Consider adding more background on the why & how of dependency management

Maybe you cover this outside the slides and inside your speech — a general caveat you can apply to all of the issues I open 😄

Maybe you could use spending a bit more time early on, on why dependency managers are needed, and how they usually function (maybe even historically before/outside Cocoa)?

I’d recommend this in part because I’ve found audiences are never uniformly on the same page as you at the start of a talk, even if they are roughly at the same proficiency level; for example they may not know your context, mindset, taste & historical outlook on the topic.
I also think this might be useful in particular because the Swift meetups can attract a lot of new Cocoa developers (or even new developers period) that may not already know much about these “obvious” topics.

Review/rehearse length

At the time of writing, there are 55 slides. That's probably a good number, but I do tend to talk fast, so I'll need to make sure that there's enough content.

There might also be slides that can be 🔪ed, if they're too boring to the audience or too tangential to the main talk.

Remove Ruby slide when discussing CocoaPods?

I think the points you make earlier about necessity of a podspec and less control over the setup of the Xcode project are pretty strong. Ruby vs. Swift as the programming language for implementing the dependency manager doesn't seem nearly as important to me.

The audience will know that you, and most iOS library developers, are able to pick up new programming languages easily, so I assume that this point won't come across as strong as the earlier ones.

Maybe you could elaborate more on the Xcode project setup that is generated when using CocoaPods (I'm sure not everyone will be familiar) and how this can cause issues instead?

Talk about vendor lock-in

Complex tools lock you in more. By contrast, if Carthage fails, so what? You still have Xcode and Git.

Discuss frameworks / dynamic libraries vs. static libraries?

This might be outside the scope of the talk, but it could be interesting to briefly discuss these two different types of libraries.

One of the reasons a simpler dependency management is possible now is that dynamic libraries are available on iOS, so there's might a way of putting this into the introduction?

Consider speaking more about negative aspects or limitations of Carthage?

I see the slide about your roadmap to 1.0, and I guess that implicitly covers some of your current missing features, but it may be helpful to also highlight who this may not work for today, or in the future. I always try to do this otherwise talks can come across as a bit of a pitch. That said if you genuinely are building Carthage as the dependency manager for everyone, it would similarly be good to explicitly state that.

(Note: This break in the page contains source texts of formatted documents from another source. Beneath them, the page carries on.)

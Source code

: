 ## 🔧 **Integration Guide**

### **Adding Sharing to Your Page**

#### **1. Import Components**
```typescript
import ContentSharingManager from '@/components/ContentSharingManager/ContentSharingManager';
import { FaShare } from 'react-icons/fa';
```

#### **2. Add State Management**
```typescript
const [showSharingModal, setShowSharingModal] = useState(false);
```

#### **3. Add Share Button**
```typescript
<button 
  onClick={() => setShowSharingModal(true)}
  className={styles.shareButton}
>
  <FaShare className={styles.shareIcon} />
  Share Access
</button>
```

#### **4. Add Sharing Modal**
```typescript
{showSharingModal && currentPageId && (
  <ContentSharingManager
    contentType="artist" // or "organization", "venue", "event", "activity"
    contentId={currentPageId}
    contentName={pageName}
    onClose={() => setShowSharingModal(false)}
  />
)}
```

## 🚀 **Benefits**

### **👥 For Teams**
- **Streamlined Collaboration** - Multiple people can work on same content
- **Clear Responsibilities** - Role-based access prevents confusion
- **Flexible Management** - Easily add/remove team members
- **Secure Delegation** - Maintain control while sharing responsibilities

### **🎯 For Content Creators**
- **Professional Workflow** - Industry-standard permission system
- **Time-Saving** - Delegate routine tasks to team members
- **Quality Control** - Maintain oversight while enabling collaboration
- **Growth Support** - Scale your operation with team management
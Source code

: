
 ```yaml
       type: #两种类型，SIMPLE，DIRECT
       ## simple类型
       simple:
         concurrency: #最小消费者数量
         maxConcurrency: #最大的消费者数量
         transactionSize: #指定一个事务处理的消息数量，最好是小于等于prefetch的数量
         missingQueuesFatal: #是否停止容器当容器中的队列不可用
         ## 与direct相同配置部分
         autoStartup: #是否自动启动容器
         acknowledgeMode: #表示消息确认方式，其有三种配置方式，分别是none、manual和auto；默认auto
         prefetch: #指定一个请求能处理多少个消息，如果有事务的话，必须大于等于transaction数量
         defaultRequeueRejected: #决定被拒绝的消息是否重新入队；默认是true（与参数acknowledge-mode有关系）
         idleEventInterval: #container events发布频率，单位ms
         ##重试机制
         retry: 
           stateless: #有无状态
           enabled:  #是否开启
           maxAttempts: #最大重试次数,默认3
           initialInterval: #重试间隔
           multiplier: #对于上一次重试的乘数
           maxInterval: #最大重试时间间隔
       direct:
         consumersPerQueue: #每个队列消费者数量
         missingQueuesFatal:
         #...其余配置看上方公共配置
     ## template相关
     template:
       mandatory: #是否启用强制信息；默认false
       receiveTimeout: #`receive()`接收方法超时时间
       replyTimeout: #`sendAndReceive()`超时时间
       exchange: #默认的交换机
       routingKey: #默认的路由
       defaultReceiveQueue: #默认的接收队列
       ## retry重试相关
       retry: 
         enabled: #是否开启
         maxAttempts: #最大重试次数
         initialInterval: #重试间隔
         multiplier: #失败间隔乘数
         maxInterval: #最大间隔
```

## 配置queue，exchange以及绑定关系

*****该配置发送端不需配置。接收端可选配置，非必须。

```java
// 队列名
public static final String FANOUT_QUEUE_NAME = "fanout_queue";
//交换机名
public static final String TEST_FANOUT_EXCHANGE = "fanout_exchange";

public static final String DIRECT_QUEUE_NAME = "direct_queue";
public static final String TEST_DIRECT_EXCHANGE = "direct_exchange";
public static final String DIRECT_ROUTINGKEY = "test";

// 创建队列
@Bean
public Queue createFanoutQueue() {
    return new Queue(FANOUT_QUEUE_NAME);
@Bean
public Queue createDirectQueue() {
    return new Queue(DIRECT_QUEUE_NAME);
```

Considering showing more code?

I have no scientific or even reasonable explanation for this, but I’ve found that the optimal number of code slides to have in a technical presentation is between 2 & 5. Anything less and people feel they got a marketing talk, anything more and they start dozing off 😅

As there are genuinely interesting implementation details in Carthage, you may consider illustrating a few of the points you already make with code instead of text. Just a completely unscientific/unreasonable thought ;)

Contextualize briefly with Swift?

In the intro, consider quickly explaining how this is relevant to Swift, in both directions? How did Swift drive the creation/design/implementation of Carthage, and how is Carthage relevant to Swift development today? Not a requirement at all, but it might help the audience contextualize your entire talk a bit better.

Consider bookending the talk

This is pure style 😎 and something you may not want or need to do here, but I’m a sucker for symmetry, and I think ending your talk where you begin is usually a good audience-pleaser.

This could be as stylistic as beginning & ending on the same anecdote, starting with a brain teaser & solving it at the end, or simply stating the outline of your talk at the beginning and recapping your talk at the end.

Style aside, it can also really help with:

  1. solidifying your main point(s) and
  2. leaving the audience with a clear sense that you explained or demonstrated something.